Saturday, May 20, 2000
Findlay project gets $250,000 gift
5/3 Foundation donation comes before campaign
By Robert Anglen
The Cincinnati Enquirer
The Fifth Third Foundation is putting up $250,000 for a fund-raising campaign for Findlay Market that hasn't even left the ground.
The foundation money will help pay to expand the main building in the state's oldest open-air market and for a planned Food Venture Center, which will give chef hopefuls a chance to develop and sell their recipes.
We haven't officially started fund raising yet, said Toni Selvey-Maddox, Cincinnati's acting economic development director. (The donation) is a very significant thing. It's a good sign.
That's because the city which owns the market is depending on private donations to complete the $15 million project.
Tom Jackson, market manager, said the city needs about $2.5 million for the main market house and $2.8 million for the venture center.
We are doing this to help development in Over-the-Rhine, he said. Findlay Market is a beachhead in that effort.
Renovation of the nine-block area began five years ago with a new parking lot, playground, a farmer's market shed and new retail
space. The next phase involves redoing the main market house and temporarily relocating vendors there into the shed.
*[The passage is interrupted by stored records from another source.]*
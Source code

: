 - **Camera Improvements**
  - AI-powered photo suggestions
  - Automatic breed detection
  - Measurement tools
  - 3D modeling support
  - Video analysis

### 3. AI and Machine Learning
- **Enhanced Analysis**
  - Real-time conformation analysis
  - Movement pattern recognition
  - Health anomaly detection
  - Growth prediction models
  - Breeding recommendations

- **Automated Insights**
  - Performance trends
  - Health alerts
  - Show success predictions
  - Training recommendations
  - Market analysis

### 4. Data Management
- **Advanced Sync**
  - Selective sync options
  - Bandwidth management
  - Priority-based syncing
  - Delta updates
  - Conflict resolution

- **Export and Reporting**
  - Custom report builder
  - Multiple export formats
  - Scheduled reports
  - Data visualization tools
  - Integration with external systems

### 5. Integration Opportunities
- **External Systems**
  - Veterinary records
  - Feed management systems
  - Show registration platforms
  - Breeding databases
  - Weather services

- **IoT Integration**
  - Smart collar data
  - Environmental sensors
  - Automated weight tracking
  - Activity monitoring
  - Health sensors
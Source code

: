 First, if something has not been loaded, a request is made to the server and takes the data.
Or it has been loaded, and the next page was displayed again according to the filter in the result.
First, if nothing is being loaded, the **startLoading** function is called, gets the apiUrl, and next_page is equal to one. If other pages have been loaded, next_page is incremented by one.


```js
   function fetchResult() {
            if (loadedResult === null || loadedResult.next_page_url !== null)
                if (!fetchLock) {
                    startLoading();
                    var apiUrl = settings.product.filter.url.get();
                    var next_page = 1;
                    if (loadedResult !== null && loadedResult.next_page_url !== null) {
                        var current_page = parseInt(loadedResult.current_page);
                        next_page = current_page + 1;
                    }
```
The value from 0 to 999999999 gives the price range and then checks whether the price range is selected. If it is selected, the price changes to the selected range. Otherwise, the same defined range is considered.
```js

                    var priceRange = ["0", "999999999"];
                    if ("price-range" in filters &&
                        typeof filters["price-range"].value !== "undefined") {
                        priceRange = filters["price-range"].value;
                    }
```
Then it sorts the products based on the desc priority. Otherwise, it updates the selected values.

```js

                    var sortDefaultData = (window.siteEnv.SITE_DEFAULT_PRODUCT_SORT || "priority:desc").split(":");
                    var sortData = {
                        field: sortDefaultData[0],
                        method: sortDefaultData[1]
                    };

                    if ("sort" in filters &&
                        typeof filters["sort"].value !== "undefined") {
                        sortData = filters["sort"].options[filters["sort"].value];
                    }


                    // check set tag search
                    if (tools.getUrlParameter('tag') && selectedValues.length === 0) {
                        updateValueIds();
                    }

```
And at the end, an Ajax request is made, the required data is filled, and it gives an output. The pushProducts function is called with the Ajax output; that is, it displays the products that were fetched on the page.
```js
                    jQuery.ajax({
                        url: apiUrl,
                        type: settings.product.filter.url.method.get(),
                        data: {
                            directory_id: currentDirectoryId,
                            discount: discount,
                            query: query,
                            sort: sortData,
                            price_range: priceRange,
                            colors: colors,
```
Once complete, vendors will move back into the main market house, to be enclosed and widened with bigger aisles, more stalls and food counters. Retail space will be leased to restaurants and shops.
The city is also seeking federal and state grants to help bring housing into the area, which is bordered on the north by Findlay Street, south by Liberty Street, west by Central Parkway and East by Vine Street.
Although the venture center was not part of the original expansion plans, Mr. Jackson said it is important for the new businesses and vendors it will attract.
We focused on the food venture center because we feel it will bring in more businesses, said Stacie Yee, Fifth Third spokeswoman. The economy gets better, the quality of life gets better. It just makes the city better.
Of the $250,000, about $140,000 will go to the center and $100,000 to the market house. The remaining $10,000 will help the market's annual October celebration.
Ms. Yee called Findlay Market one of Cincinnati's untapped resources, for both its economic value and its history.
Mr. Jackson said the market expansion could begin this summer and be finished in 2002.
Then it will be 150 years old, he said.